In the film business a prolonged and troubled pregnancy is often the sign of the impending birth of a turkey, as was the case with 1995’s Cutthroat Island. The swashbuckling adventure was a disaster in the making even before production began, requiring countless casting changes and several major re-writes. But the film couldn’t be shoved off the plank due to pre-arranged funding agreements from foreign investors, who doubtless weren’t happy when it made only a tenth of the budget back at the box office.

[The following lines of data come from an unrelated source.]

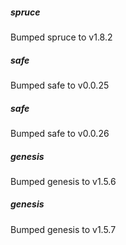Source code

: 
##### spruce
Bumped spruce to v1.8.2

##### safe
Bumped safe to v0.0.25

##### safe
Bumped safe to v0.0.26

##### genesis
Bumped genesis to v1.5.6

##### genesis
Bumped genesis to v1.5.7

Film critic Roger Ebert, known for giving fair reviews to otherwise derided films, said Cutthroat Island was unremarkable but worth seeing only if you’re really into the adventures of one-eyed sea dogs. The film was thought to have spelt the end of the pirate genre of movies, only for Johnny Depp’s more successful Captain Jack Sparrow to save the day a decade leader.

5) Heaven's Gate

Last, but by no means least, is Heaven’s Gate, a 1979 release which has since become a byword for titanic cinematic disasters. The film sounds like it has a lot going for it – set in the wilds of 1890s Wyoming, the story of a contentious dispute between land and immigrants features Kris Kristofferson, Christopher Walken, John Hurt, Willem Dafoe and many others.

However, Heaven’s Gate was yet another film that was doomed before it was released, with rumours of animal abuse and director Michael Cinimo’s abrasive behaviour ensuring that it bombed so heavily that it bankrupt the parent studio, United Artists. At the movie’s subdued premiere Cinimo is reported to have wondered why, during the interval, nobody was drinking the champagne, only to be told by a publicist: ‘because they hate the movie.’

Had there been more such blunt voices on hand during the production of each of these and many other movies, such box office disasters could have been minimalised or avoided altogether. It would have saved a lot of people a lot of money, to be sure, but would have deprived cinema connoisseurs the schadenfreude of watching such hulks sink to the bottom of the howling depths of movie infamy.